_MATERIAL SHOWN_.
-- Opening Marker --

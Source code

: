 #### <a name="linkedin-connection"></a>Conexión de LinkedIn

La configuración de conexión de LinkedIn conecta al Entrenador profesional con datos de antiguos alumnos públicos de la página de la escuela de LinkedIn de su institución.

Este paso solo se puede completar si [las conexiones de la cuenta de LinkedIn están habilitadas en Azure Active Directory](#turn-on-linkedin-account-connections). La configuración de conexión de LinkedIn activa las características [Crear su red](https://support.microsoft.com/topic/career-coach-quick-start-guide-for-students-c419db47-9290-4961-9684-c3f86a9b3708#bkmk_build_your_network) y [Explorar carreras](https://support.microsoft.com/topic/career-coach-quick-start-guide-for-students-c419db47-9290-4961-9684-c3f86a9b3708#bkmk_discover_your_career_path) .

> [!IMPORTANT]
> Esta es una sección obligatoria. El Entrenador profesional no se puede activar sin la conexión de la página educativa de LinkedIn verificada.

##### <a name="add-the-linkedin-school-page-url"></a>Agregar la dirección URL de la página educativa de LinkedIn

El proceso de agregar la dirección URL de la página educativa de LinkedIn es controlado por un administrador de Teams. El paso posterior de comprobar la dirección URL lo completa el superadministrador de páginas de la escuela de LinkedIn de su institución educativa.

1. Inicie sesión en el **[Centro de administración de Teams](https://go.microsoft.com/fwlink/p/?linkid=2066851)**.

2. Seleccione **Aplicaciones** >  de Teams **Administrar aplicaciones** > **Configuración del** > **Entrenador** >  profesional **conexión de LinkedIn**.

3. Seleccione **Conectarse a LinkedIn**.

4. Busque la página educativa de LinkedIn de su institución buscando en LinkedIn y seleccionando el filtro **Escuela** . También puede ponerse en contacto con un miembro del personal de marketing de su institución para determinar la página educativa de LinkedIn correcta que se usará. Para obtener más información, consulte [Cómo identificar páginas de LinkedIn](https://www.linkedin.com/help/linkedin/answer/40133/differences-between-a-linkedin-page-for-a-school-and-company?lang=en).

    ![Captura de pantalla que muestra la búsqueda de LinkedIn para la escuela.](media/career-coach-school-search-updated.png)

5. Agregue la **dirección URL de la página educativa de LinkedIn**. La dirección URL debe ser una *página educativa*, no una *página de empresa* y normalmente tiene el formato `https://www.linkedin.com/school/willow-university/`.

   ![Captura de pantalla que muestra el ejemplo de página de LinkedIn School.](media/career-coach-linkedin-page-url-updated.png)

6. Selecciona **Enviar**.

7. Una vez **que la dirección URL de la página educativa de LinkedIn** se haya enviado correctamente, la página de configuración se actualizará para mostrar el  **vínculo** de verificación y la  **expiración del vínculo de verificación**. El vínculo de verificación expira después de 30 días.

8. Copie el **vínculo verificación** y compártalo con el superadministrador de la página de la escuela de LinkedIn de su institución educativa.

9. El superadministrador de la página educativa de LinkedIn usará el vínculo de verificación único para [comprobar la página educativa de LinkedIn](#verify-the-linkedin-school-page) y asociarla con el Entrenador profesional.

-- Closing Marker --
-- Opening Marker --

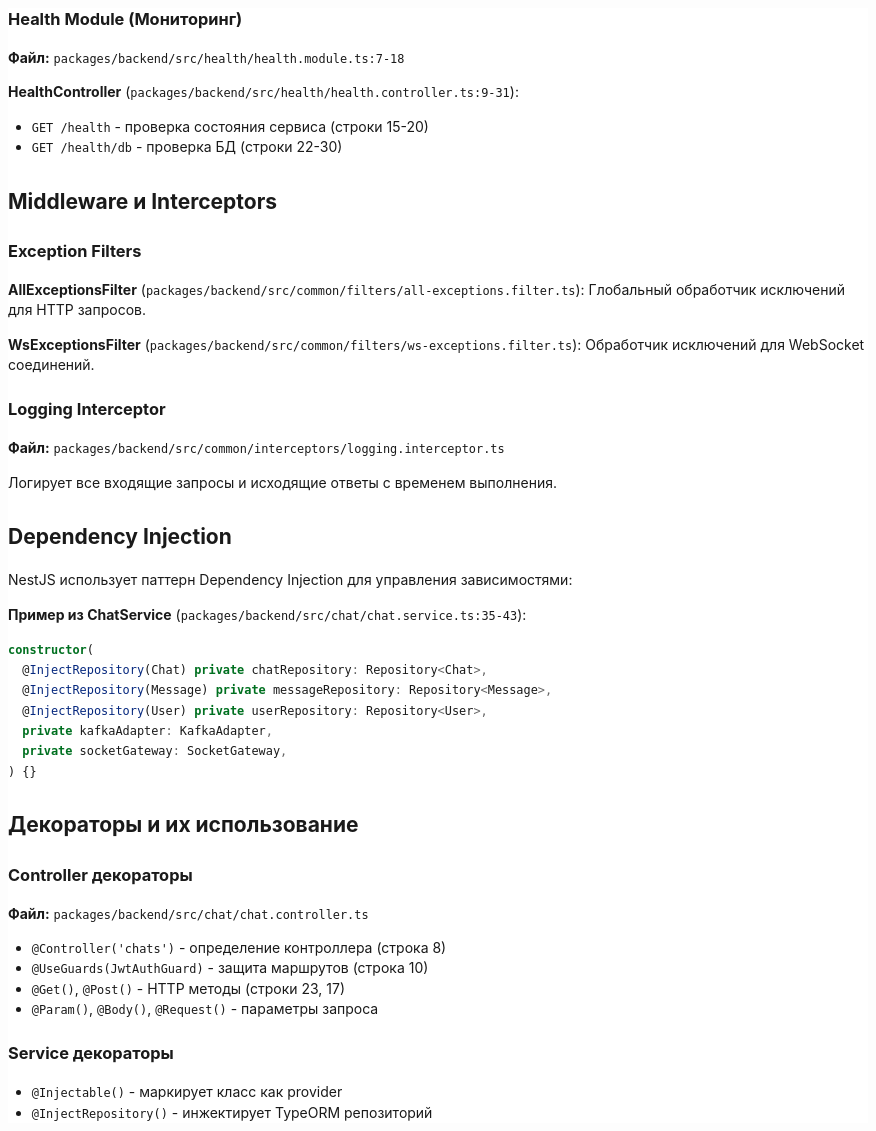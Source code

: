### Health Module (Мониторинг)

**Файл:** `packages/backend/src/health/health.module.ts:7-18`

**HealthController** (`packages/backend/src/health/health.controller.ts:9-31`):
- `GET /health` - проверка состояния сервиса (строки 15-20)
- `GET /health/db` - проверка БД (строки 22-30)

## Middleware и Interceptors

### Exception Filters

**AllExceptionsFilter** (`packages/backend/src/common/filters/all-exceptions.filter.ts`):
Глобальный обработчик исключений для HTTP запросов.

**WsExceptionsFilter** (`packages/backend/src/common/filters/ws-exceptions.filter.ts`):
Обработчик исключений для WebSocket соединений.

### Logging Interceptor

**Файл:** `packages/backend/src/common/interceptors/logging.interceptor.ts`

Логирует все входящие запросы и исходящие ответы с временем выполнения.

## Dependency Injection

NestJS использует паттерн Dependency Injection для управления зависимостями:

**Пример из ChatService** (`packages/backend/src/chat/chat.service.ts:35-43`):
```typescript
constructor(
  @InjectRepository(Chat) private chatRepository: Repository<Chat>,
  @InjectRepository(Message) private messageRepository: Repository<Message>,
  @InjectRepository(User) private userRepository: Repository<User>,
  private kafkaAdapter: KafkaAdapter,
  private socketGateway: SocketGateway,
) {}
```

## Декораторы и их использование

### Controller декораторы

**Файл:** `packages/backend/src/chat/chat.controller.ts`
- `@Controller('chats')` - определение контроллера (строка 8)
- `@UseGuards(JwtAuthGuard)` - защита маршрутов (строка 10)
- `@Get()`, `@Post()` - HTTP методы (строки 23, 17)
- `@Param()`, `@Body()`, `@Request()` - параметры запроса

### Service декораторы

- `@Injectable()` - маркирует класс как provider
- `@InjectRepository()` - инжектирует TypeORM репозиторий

-- Closing Marker --

_PROBLEM DESCRIPTION_. Your answer should consist of the lines of the listing that contain "Dependency", copied as they stand.

_RESULT OF THIS TASK_.
## Dependency Injection
NestJS использует паттерн Dependency Injection для управления зависимостями:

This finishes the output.